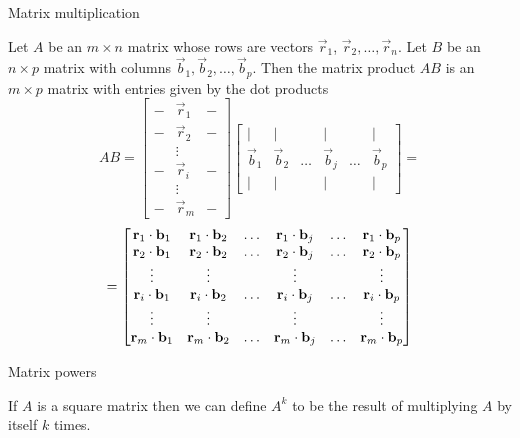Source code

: \documentclass{ximera}
\begin{document}
Matrix multiplication
\begin{expandable}
    Let $A$ be an $m\times n$ matrix whose rows are vectors $\vec{r}_1$, $\vec{r}_2,\ldots ,\vec{r}_n$.  Let $B$ be an $n\times p$ matrix with columns $\vec{b}_1, \vec{b}_2, \ldots, \vec{b}_p$.  Then the matrix product $AB$ is an $m \times p$ matrix with entries given by the dot products
$$AB=\begin{bmatrix}-&\vec{r}_1&-\\-&\vec{r}_2&-\\ &\vdots & \\-&\vec{r}_i &-\\ &\vdots& \\-&\vec{r}_m&-\end{bmatrix}\begin{bmatrix}|&|&&|&&|\\\vec{b}_1& \vec{b}_2 &\ldots  & \vec{b}_j&\ldots& \vec{b}_p\\|&|&&|&&|\end{bmatrix}=$$
$$=\begin{bmatrix}\mathbf{r}_1\cdot \mathbf{b}_1&\mathbf{r}_1\cdot \mathbf{b}_2&\ldots&\mathbf{r}_1\cdot \mathbf{b}_j&\ldots &\mathbf{r}_1\cdot \mathbf{b}_p\\\mathbf{r}_2\cdot \mathbf{b}_1&\mathbf{r}_2\cdot \mathbf{b}_2&\ldots&\mathbf{r}_2\cdot \mathbf{b}_j&\ldots &\mathbf{r}_2\cdot \mathbf{b}_p\\\vdots&\vdots&&\vdots&&\vdots\\\mathbf{r}_i\cdot \mathbf{b}_1&\mathbf{r}_i\cdot \mathbf{b}_2&\ldots&\mathbf{r}_i\cdot \mathbf{b}_j&\ldots &\mathbf{r}_i\cdot \mathbf{b}_p\\\vdots&\vdots&&\vdots&&\vdots\\\mathbf{r}_m\cdot \mathbf{b}_1&\mathbf{r}_m\cdot \mathbf{b}_2&\ldots&\mathbf{r}_m\cdot \mathbf{b}_j&\ldots &\mathbf{r}_m\cdot \mathbf{b}_p\end{bmatrix}
$$
\end{expandable}


Matrix powers
\begin{expandable}
    If $A$ is a square matrix then we can define $A^k$ to be the result of multiplying $A$ by itself $k$ times.
\end{expandable}

\end{document}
------------------------------------------------------------
Exercise aim: Take each line of the material above that holds the string "times" and copy it.

Task result:
    Let $A$ be an $m\times n$ matrix whose rows are vectors $\vec{r}_1$, $\vec{r}_2,\ldots ,\vec{r}_n$.  Let $B$ be an $n\times p$ matrix with columns $\vec{b}_1, \vec{b}_2, \ldots, \vec{b}_p$.  Then the matrix product $AB$ is an $m \times p$ matrix with entries given by the dot products
    If $A$ is a square matrix then we can define $A^k$ to be the result of multiplying $A$ by itself $k$ times.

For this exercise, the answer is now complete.